That line of argument ends with an uncomfortable question: Did case workers miss cues of abuse and violence because they were too respectful of authoritarian traditions and behaviours?

Child-welfare experts recognize that the cultural clash at the heart of the Shafia tragedy has fuelled concerns about immigrants' reluctance to adapt – particularly among conservative Muslims such as the Shafias. "I think most members of the public might think the problem is that we are being far too lenient with these families," said Nico Trocmé of McGill University's School of Social Work.

He disagrees. While he said he believes the cultural component of the case should be studied more closely, he wonders if the lack of decisive intervention has more to do with breakdowns in the child-protection system.

According to court testimony, the events of April, 2009 marked the second time the conflicts in the Shafia family had brought them to the attention of child-protection workers. A third incident, in June of 2009, prompted one of Sahar's teachers to reach out to authorities again.

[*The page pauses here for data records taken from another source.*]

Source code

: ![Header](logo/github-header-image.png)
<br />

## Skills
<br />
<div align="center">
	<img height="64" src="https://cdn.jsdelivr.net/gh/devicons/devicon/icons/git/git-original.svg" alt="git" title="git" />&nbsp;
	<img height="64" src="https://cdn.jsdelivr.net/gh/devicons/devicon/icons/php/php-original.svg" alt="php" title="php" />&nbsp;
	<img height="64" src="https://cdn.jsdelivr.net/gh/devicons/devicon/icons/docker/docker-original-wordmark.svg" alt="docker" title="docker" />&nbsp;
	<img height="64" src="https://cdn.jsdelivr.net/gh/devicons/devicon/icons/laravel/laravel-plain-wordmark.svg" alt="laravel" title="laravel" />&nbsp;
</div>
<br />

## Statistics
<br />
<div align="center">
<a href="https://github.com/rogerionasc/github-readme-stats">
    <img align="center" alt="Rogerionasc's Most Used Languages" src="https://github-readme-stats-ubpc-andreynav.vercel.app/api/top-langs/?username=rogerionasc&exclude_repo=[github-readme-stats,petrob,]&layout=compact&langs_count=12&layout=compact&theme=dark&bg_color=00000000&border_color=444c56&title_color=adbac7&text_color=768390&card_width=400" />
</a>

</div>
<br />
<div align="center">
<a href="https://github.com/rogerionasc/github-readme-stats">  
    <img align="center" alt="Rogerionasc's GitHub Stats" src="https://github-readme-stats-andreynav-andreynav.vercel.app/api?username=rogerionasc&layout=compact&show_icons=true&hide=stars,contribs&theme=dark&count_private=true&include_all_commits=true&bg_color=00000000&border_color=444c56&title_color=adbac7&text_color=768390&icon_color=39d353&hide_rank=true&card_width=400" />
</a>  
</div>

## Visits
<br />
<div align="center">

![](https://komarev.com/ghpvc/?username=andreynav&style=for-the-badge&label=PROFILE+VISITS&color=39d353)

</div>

Sahar was depressed and feared her father would beat her, when he returned from a business trip, because she had a boyfriend. The teacher testified that she called a child-protection office but was told they had no responsibility for Sahar because she was 17. As well, they apparently had no record of Sahar's previous involvement with a youth-protection social worker, a fact that would have raised a red flag.



"A social worker may feel they don't have enough to proceed to court on the first go-round, so they close the case," Prof. Trocmé said. "But if family members return to the agency with a similar concern, then you can say, 'Look, this is very worrying.'… Essentially you're gathering evidence you need to push your way forward even if the family isn't willing to accept intervention."



But in the Shafia case, it's possible that a connection was missed in the series of alerts about the Shafia family from school officials and police. Even if that's not so, there are other questions being raised about how the system may have failed the three teenagers.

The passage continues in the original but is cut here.